Specifically, advisors said their firms introduced new investor suitability questionnaires (22 percent), goals-based financial planning questionnaires (18 percent), and another type of financial planning questionnaire (16 percent). Meanwhile, other firms have modified an existing questionnaire (41 percent to 44 percent, based on the questionnaire type), while 34 percent to 38 percent left their questionnaires untouched.

As one might imagine, fee-based advisors used to doing investment planning under a fiduciary standard have had less trouble adjusting to new fiduciary-oriented forms than commissioned agents used to working only with suitability documents.

According to the Aite report, “Advisors doing fee-based business and those conducting investment planning services deliver a detailed financial plan involving greater due diligence on the client’s situation. Those geared to the commission-based business often utilize an investor suitability questionnaire, which historically has been (simpler to use).”
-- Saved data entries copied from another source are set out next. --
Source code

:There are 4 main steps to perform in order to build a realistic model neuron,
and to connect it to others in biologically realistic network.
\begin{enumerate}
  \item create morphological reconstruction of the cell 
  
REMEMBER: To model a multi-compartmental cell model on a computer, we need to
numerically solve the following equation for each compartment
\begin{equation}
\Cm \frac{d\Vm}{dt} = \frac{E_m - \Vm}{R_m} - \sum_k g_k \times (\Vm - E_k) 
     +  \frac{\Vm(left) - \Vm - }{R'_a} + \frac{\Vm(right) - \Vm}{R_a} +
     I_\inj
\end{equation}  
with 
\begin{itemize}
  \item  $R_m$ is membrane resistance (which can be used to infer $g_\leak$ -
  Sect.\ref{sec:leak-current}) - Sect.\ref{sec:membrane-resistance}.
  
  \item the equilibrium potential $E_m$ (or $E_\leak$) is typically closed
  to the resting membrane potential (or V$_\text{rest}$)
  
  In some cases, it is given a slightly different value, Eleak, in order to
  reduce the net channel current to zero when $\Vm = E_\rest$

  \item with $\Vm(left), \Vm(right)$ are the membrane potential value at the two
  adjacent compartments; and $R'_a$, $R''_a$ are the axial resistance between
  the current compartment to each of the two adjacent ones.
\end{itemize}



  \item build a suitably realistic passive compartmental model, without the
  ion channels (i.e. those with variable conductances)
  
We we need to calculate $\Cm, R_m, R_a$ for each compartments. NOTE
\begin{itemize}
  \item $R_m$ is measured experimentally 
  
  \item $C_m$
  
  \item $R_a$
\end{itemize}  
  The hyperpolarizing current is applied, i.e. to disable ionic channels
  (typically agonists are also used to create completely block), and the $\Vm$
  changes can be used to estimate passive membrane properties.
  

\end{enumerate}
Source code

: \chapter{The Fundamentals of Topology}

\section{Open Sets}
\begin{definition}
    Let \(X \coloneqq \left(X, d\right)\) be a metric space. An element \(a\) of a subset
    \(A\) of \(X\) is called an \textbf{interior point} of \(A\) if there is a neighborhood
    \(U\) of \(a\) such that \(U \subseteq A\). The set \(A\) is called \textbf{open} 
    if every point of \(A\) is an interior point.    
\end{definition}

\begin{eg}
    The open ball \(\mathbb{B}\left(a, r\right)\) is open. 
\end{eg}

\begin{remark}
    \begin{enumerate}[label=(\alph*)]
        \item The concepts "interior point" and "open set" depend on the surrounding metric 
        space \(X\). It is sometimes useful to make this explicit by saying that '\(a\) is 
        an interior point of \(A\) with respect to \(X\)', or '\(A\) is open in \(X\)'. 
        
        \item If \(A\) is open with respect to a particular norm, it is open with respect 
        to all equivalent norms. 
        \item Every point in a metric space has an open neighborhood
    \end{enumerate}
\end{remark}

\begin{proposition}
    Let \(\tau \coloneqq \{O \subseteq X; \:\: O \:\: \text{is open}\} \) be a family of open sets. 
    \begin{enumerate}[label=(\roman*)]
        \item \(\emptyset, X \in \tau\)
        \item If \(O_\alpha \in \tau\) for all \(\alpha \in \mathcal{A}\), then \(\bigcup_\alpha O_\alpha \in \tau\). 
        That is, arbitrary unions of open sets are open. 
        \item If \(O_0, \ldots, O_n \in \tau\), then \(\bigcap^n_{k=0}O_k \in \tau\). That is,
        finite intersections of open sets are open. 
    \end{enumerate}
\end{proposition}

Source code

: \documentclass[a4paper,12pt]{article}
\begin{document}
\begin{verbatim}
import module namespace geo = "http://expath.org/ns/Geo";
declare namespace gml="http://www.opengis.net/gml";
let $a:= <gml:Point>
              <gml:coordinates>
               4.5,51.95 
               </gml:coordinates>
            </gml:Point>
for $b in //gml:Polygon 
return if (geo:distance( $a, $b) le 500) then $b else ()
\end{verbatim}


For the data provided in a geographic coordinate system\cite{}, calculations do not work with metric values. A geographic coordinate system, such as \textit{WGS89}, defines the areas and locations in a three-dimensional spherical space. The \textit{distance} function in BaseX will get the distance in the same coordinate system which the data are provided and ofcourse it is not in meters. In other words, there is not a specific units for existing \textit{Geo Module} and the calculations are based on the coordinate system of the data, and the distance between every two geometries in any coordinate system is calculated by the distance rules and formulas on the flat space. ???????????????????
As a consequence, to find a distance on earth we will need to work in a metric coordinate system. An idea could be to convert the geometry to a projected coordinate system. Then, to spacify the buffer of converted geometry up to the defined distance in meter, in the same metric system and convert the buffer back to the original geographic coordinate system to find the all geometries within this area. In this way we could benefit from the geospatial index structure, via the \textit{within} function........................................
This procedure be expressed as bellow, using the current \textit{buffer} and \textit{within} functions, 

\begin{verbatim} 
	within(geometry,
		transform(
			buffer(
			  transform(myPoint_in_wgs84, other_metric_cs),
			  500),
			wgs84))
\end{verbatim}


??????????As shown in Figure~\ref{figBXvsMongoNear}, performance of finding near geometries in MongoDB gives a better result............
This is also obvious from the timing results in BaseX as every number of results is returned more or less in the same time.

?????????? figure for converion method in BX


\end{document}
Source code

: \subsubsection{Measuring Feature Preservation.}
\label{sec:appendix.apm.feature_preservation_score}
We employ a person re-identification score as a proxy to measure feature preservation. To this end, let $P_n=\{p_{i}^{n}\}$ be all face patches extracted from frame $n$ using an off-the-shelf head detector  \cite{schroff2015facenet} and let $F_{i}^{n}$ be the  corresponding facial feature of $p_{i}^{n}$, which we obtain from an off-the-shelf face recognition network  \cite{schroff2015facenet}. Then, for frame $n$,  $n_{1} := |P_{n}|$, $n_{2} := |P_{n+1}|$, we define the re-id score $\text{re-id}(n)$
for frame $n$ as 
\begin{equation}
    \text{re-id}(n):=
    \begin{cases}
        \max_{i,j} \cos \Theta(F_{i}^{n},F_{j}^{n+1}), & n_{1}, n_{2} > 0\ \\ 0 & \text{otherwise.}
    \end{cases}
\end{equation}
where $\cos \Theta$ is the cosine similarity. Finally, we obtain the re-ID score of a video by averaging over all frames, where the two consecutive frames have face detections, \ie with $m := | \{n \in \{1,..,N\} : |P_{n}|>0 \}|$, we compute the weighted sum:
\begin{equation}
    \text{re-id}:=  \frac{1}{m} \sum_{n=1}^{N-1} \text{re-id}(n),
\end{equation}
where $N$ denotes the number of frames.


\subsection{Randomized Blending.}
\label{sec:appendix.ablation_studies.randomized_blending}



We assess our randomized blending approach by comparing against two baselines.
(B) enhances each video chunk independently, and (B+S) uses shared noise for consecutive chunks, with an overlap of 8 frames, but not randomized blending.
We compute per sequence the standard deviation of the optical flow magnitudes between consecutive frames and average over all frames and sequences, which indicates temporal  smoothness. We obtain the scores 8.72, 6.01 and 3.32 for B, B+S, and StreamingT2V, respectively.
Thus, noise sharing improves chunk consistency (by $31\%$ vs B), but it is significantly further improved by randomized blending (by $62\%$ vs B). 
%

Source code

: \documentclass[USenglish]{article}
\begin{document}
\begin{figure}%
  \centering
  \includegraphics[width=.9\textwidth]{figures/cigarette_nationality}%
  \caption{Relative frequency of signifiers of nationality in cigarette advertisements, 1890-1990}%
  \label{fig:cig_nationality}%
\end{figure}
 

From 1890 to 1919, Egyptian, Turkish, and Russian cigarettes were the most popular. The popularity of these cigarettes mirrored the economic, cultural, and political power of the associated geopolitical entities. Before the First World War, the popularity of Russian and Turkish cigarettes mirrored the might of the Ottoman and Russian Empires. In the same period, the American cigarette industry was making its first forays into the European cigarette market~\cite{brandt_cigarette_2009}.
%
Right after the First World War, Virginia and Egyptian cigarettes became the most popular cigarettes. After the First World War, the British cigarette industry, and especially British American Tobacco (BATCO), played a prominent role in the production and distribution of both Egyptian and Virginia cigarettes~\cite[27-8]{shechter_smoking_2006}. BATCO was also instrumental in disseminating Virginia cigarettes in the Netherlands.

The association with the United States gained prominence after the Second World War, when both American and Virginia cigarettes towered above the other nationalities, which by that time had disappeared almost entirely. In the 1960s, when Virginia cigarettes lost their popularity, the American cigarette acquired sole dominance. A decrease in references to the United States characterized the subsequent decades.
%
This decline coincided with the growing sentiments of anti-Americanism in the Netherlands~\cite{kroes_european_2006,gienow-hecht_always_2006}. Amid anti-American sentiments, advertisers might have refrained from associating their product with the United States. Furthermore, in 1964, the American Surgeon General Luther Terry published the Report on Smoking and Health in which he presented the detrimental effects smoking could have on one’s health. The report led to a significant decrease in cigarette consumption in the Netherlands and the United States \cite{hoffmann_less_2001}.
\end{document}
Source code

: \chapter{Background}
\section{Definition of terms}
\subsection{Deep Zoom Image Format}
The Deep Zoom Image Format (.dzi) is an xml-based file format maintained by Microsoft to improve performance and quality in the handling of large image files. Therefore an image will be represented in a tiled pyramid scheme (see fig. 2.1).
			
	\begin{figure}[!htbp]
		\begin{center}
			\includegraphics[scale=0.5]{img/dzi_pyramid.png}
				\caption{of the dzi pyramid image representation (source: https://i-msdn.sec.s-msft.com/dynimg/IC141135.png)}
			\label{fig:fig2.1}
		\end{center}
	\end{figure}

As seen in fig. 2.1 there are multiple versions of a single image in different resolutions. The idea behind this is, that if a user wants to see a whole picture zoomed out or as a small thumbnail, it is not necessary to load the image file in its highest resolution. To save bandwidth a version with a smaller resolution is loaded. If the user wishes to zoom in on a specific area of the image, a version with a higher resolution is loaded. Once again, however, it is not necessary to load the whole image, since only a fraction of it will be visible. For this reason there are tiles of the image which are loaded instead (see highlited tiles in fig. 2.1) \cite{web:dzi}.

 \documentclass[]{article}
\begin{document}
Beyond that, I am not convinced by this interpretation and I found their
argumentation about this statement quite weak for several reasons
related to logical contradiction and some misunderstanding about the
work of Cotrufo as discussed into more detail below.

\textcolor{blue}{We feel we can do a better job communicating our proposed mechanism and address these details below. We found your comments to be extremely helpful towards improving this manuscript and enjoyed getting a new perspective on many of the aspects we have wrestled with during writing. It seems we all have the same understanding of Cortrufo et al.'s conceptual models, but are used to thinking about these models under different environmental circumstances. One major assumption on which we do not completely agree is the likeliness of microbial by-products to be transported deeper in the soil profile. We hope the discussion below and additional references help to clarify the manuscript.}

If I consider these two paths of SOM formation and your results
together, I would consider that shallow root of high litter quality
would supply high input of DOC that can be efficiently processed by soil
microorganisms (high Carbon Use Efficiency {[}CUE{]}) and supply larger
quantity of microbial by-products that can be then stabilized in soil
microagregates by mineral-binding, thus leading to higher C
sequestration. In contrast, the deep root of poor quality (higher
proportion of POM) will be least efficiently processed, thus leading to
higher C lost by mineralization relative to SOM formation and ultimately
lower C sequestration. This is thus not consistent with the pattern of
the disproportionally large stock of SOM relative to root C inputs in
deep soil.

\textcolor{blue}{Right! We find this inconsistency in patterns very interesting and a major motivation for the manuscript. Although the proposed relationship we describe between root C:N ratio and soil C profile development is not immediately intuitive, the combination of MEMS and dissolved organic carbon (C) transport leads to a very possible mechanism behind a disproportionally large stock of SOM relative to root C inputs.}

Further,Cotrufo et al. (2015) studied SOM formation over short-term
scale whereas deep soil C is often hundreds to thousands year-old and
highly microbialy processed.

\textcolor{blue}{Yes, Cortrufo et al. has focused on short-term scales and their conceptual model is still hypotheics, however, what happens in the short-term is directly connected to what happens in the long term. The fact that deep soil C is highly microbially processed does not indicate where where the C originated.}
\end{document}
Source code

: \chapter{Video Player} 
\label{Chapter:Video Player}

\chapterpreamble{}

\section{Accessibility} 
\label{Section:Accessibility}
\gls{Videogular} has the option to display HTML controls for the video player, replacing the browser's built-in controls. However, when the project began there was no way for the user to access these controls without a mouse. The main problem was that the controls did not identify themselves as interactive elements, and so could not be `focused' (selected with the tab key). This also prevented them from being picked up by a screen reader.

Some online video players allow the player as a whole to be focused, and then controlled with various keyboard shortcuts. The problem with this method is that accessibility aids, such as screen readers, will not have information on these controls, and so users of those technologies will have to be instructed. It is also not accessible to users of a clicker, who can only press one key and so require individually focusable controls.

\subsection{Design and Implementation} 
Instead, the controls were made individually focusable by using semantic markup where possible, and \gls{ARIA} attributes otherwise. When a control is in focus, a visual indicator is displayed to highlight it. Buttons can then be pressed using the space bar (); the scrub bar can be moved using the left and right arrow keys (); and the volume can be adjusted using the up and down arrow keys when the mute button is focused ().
The bottom line on the Aite survey? If you’re feeling pain or discomfort adjusting to the new rule, you’re not alone. Many of your peers are going through the same adjustments, especially if they specialized in selling retirement products for a commission.

But the important thing is to keep moving forward toward full compliance in the event more of the rule survives DOL’s review process than industry observers expect.